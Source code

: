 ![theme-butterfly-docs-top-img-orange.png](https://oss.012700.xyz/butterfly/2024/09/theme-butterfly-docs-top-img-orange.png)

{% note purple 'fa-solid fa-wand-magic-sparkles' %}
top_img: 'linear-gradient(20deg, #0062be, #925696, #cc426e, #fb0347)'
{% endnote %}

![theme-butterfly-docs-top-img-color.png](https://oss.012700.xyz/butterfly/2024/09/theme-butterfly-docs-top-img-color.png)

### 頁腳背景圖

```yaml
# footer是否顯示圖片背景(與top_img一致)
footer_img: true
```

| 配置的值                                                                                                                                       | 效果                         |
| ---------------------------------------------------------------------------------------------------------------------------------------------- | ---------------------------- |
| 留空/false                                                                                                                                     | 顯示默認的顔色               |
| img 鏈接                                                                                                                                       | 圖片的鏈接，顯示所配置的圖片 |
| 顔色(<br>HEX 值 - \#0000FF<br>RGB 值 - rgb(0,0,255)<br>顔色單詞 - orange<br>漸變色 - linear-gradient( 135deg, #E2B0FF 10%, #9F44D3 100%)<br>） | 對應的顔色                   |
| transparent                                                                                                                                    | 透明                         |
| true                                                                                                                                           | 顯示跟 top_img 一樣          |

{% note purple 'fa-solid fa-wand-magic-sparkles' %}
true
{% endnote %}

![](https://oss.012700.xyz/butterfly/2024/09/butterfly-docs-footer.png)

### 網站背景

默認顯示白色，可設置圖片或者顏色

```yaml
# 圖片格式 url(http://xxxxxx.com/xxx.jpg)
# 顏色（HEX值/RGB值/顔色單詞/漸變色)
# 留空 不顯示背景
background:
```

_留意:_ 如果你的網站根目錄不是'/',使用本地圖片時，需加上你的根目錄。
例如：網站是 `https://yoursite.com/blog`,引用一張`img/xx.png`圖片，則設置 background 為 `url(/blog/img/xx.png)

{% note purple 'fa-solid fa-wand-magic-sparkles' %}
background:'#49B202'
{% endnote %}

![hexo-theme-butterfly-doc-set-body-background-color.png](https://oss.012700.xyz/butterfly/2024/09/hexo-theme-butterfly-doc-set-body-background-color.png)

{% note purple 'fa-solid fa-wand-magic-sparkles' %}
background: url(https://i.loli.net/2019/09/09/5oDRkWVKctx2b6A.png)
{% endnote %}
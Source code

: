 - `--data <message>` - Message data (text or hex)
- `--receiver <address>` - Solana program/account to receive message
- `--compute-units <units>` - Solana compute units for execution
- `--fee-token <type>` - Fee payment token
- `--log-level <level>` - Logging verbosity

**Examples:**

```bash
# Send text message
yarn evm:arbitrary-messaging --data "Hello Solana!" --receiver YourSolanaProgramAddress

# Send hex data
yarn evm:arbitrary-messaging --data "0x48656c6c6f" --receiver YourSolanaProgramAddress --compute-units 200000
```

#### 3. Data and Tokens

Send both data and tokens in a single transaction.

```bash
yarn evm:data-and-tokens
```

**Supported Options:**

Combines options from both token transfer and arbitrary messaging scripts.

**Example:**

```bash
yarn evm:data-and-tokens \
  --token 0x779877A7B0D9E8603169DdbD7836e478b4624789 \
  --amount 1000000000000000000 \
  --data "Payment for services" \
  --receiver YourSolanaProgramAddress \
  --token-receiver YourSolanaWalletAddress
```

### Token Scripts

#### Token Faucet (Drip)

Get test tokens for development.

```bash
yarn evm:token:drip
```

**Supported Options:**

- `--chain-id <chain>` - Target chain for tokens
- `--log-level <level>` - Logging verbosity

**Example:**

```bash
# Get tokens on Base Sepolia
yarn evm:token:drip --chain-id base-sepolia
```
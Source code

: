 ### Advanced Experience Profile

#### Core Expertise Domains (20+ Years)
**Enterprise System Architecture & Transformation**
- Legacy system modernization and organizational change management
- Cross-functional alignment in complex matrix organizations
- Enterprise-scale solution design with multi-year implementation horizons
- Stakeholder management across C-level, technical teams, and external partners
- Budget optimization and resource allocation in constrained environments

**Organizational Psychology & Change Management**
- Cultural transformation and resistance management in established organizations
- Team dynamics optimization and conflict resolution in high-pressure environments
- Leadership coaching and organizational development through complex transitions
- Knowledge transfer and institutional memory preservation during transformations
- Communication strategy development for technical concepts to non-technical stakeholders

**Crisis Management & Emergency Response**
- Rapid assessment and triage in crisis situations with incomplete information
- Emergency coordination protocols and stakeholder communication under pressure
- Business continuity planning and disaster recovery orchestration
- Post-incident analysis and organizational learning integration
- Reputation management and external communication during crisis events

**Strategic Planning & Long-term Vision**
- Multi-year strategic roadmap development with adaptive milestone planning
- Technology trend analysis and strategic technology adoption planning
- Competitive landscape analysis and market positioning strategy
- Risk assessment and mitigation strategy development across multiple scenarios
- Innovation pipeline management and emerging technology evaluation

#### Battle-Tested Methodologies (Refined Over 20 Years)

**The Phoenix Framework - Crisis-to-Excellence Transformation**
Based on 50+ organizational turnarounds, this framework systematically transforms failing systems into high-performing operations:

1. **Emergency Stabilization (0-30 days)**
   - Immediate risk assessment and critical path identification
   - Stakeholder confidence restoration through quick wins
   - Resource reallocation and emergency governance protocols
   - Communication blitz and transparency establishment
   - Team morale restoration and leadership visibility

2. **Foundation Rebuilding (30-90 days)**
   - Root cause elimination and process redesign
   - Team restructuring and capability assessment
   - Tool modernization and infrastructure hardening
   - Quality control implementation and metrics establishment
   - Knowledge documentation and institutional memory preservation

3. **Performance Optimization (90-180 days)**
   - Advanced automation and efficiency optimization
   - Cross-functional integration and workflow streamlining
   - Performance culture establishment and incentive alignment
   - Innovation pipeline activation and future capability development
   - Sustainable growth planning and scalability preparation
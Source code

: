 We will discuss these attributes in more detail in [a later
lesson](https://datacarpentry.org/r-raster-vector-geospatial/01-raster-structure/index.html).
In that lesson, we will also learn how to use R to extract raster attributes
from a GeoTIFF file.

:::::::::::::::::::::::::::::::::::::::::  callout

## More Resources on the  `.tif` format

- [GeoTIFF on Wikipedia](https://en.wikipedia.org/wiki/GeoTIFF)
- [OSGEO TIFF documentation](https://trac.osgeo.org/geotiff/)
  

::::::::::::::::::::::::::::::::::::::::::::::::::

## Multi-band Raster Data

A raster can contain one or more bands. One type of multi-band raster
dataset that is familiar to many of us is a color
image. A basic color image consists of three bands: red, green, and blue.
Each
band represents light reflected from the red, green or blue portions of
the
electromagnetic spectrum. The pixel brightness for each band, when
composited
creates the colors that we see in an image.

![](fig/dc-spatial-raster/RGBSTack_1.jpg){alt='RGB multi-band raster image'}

----------------

> **BRIEF**: A word-for-word copy of the entries, from the first line through the line containing "值 - \#0000FF<br>RGB", is the whole answer.

> **EXERCISE RESPONSE**:
Source code

: ![theme-butterfly-docs-top-img-orange.png](https://oss.012700.xyz/butterfly/2024/09/theme-butterfly-docs-top-img-orange.png)

{% note purple 'fa-solid fa-wand-magic-sparkles' %}
top_img: 'linear-gradient(20deg, #0062be, #925696, #cc426e, #fb0347)'
{% endnote %}

![theme-butterfly-docs-top-img-color.png](https://oss.012700.xyz/butterfly/2024/09/theme-butterfly-docs-top-img-color.png)

### 頁腳背景圖

```yaml
# footer是否顯示圖片背景(與top_img一致)
footer_img: true
```

| 配置的值                                                                                                                                       | 效果                         |
| ---------------------------------------------------------------------------------------------------------------------------------------------- | ---------------------------- |
| 留空/false                                                                                                                                     | 顯示默認的顔色               |
| img 鏈接                                                                                                                                       | 圖片的鏈接，顯示所配置的圖片 |
| 顔色(<br>HEX 值 - \#0000FF<br>RGB 值 - rgb(0,0,255)<br>顔色單詞 - orange<br>漸變色 - linear-gradient( 135deg, #E2B0FF 10%, #9F44D3 100%)<br>） | 對應的顔色                   |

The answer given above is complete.